#### [What the task asks]
In the listing below, find every line containing "issues" and copy it out.

#### [Data provided]
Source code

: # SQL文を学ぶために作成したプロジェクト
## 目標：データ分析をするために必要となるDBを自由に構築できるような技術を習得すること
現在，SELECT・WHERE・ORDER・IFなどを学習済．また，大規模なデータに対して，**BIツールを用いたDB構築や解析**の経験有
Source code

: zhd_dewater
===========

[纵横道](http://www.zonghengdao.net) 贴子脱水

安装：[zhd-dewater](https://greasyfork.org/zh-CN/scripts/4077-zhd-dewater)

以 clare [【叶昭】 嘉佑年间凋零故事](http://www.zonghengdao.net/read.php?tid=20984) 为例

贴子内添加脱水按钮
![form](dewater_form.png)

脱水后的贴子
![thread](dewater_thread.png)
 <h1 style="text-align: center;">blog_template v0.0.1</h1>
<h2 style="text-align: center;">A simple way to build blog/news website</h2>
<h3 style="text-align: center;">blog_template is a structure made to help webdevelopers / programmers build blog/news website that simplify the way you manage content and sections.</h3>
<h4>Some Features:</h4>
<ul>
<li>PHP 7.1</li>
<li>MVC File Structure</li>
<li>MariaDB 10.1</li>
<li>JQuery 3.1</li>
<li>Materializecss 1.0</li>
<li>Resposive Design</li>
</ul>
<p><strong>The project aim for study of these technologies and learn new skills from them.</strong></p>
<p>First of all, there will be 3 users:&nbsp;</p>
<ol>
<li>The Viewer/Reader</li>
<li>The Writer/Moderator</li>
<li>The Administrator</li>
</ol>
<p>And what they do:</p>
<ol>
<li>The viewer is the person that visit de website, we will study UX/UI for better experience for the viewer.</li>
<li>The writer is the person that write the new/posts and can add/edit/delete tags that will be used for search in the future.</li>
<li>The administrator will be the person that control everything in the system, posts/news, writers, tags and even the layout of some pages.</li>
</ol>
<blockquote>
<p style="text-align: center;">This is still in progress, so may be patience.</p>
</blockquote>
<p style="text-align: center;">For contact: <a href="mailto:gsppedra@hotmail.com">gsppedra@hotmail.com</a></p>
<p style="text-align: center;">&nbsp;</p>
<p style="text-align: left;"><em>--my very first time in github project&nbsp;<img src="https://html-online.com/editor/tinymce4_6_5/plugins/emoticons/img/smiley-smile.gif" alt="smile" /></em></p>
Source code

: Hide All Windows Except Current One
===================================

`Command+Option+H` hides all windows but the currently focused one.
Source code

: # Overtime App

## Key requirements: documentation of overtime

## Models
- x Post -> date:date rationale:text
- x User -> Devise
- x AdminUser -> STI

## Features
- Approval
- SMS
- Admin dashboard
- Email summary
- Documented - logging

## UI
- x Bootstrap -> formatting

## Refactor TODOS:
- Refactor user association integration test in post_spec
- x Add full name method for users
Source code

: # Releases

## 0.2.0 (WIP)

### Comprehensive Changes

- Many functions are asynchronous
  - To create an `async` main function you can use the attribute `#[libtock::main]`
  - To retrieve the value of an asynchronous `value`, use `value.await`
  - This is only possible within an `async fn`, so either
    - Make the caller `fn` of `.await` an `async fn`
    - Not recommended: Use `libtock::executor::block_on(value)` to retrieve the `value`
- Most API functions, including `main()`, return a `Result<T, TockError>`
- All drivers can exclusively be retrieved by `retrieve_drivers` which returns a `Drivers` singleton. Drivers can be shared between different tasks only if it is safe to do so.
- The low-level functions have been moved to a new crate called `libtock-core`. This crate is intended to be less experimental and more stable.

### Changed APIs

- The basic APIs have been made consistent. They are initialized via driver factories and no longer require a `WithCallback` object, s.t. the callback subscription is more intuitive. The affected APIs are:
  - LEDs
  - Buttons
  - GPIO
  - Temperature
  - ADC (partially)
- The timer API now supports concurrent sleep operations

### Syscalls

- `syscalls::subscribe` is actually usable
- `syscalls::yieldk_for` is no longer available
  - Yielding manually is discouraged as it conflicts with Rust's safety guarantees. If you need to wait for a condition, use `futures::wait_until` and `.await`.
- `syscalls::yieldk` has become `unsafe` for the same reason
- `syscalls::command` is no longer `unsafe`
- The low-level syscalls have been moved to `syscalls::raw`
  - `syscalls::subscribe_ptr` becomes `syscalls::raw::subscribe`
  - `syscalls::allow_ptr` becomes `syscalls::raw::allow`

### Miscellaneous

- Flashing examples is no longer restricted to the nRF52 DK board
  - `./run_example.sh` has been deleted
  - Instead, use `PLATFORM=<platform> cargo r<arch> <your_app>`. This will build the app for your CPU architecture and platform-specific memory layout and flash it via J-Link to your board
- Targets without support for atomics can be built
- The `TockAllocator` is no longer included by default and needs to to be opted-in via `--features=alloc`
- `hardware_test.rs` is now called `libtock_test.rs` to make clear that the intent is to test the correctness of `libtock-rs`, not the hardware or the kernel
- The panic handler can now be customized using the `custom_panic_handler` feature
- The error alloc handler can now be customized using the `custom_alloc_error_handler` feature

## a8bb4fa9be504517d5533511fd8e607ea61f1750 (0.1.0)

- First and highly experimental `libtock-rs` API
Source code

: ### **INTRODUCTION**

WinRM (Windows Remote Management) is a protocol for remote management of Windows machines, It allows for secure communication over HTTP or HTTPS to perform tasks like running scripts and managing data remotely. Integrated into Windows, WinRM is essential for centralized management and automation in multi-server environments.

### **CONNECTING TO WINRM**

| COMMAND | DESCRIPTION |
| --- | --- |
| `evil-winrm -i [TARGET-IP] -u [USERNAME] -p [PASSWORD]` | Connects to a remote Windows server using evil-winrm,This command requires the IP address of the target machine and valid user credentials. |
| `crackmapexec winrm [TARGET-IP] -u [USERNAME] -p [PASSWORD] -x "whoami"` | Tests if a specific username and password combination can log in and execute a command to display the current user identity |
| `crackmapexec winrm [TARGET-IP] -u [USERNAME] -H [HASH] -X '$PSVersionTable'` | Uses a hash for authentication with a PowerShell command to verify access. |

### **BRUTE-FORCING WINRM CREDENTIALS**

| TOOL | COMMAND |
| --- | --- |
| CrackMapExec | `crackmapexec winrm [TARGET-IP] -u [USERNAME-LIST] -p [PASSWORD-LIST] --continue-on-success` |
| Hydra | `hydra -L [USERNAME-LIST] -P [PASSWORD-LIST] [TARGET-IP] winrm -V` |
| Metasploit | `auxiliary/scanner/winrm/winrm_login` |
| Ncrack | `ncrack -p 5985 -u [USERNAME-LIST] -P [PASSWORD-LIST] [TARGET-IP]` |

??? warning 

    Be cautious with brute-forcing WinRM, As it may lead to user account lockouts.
--
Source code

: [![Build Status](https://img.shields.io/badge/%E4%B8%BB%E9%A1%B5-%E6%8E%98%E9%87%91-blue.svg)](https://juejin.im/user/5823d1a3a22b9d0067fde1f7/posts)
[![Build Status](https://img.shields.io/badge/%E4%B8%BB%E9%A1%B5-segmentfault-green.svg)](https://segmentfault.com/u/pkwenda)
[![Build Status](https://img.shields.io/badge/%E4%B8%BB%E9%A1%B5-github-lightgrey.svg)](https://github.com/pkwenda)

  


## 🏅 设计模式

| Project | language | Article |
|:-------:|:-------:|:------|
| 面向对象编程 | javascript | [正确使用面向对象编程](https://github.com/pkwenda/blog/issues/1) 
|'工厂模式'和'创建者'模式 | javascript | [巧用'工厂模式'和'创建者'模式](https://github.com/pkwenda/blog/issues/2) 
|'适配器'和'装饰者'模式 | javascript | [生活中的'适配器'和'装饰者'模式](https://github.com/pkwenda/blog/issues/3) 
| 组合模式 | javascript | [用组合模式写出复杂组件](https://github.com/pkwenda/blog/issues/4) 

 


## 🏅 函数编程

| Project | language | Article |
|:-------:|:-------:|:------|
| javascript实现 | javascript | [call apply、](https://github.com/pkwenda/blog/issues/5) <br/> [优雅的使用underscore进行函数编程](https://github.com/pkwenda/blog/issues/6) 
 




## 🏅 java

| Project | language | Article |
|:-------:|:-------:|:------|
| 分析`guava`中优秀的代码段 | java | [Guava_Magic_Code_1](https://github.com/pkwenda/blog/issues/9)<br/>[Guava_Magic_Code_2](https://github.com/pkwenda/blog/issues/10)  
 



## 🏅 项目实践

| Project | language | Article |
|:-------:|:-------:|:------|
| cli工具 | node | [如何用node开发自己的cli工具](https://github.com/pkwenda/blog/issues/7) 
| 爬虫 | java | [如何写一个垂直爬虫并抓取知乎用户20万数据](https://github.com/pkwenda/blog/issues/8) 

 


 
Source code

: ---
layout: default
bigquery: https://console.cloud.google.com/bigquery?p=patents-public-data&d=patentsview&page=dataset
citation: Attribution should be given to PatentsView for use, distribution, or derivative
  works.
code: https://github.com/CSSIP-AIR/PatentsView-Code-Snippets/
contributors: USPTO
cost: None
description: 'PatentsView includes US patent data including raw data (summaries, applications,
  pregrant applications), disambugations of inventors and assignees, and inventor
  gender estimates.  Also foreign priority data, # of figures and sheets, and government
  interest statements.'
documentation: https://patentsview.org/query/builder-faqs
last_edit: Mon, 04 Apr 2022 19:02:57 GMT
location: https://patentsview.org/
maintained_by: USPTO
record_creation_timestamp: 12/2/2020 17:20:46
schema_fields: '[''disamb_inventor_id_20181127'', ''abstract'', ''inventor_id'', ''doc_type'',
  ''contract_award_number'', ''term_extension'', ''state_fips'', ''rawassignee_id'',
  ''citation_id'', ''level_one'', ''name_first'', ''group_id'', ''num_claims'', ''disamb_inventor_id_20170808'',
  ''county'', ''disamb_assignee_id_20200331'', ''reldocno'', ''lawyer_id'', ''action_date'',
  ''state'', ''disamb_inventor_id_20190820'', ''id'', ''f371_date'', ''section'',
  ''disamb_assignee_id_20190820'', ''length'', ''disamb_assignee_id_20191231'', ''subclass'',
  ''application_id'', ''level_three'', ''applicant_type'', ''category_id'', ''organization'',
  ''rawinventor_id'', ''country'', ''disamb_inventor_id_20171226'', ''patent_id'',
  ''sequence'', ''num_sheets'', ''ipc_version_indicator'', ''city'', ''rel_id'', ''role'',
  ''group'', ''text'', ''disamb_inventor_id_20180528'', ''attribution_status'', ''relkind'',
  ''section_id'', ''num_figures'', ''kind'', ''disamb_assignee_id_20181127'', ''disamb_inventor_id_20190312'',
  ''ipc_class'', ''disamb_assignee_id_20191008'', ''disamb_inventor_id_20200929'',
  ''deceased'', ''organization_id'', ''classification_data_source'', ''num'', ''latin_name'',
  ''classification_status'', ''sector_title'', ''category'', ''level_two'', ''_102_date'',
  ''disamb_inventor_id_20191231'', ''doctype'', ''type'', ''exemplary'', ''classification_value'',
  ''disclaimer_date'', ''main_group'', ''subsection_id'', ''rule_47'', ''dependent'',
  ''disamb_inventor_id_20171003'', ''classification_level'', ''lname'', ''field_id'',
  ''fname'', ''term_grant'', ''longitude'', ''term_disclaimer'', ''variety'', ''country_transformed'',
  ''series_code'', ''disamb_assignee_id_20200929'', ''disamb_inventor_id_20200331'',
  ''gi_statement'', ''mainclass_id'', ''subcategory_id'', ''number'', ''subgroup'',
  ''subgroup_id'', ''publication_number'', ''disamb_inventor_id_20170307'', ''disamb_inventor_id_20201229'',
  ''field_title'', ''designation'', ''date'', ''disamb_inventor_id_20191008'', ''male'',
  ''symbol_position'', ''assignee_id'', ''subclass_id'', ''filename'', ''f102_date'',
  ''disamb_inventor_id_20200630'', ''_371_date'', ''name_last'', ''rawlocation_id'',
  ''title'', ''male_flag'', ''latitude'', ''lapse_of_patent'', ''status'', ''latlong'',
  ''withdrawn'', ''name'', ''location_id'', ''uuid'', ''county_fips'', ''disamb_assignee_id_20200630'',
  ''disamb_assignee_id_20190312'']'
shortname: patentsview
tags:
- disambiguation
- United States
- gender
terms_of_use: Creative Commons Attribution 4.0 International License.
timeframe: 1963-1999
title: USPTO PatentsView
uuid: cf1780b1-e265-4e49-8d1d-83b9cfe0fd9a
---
...
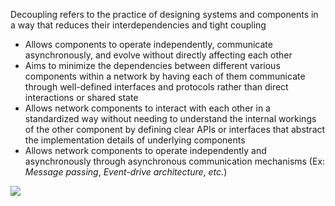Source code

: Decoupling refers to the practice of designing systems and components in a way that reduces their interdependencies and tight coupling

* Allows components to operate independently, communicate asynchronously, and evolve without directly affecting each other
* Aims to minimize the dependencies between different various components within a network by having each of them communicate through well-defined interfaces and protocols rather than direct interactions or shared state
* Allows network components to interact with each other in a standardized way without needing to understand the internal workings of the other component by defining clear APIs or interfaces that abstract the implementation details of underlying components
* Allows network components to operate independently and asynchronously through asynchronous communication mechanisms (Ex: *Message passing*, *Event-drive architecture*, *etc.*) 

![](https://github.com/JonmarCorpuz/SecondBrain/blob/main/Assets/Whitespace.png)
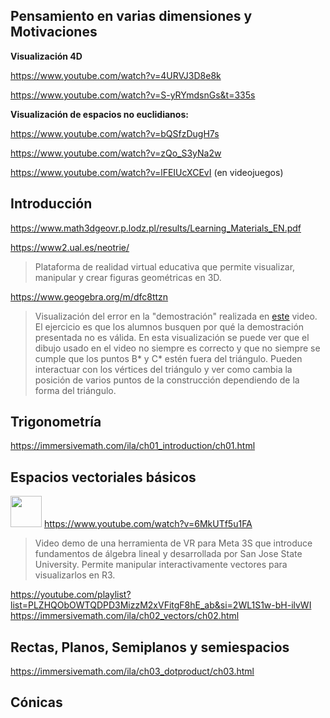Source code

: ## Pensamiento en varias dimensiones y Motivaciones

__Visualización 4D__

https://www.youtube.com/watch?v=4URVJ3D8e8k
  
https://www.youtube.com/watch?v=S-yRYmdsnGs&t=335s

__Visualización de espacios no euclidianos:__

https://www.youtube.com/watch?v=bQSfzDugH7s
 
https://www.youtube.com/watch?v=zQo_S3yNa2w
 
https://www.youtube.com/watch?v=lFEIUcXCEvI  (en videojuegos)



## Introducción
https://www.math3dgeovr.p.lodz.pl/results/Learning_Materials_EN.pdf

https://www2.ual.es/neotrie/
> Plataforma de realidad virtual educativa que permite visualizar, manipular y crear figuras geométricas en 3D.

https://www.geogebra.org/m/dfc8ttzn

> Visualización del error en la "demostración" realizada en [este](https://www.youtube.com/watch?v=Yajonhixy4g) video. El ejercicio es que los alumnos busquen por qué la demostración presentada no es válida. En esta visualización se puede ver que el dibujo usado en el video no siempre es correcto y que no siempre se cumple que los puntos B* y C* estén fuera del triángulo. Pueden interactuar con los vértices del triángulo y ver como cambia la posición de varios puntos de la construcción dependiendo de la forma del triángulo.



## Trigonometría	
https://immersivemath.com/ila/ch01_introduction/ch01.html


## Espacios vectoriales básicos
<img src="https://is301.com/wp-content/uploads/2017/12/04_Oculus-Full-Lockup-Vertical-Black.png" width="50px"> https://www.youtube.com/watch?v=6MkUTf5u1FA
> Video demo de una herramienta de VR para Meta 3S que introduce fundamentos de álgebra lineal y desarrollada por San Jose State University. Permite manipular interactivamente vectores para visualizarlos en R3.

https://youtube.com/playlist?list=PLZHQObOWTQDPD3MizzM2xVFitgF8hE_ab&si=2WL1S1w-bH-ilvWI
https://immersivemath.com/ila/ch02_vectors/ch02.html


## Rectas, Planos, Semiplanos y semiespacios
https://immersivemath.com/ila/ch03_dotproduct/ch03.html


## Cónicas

#### [Written solution]
| 面向对象编程 | javascript | [正确使用面向对象编程](https://github.com/pkwenda/blog/issues/1) 
|'工厂模式'和'创建者'模式 | javascript | [巧用'工厂模式'和'创建者'模式](https://github.com/pkwenda/blog/issues/2) 
|'适配器'和'装饰者'模式 | javascript | [生活中的'适配器'和'装饰者'模式](https://github.com/pkwenda/blog/issues/3) 
| 组合模式 | javascript | [用组合模式写出复杂组件](https://github.com/pkwenda/blog/issues/4) 
| javascript实现 | javascript | [call apply、](https://github.com/pkwenda/blog/issues/5) <br/> [优雅的使用underscore进行函数编程](https://github.com/pkwenda/blog/issues/6) 
| 分析`guava`中优秀的代码段 | java | [Guava_Magic_Code_1](https://github.com/pkwenda/blog/issues/9)<br/>[Guava_Magic_Code_2](https://github.com/pkwenda/blog/issues/10)  
| cli工具 | node | [如何用node开发自己的cli工具](https://github.com/pkwenda/blog/issues/7) 
| 爬虫 | java | [如何写一个垂直爬虫并抓取知乎用户20万数据](https://github.com/pkwenda/blog/issues/8) 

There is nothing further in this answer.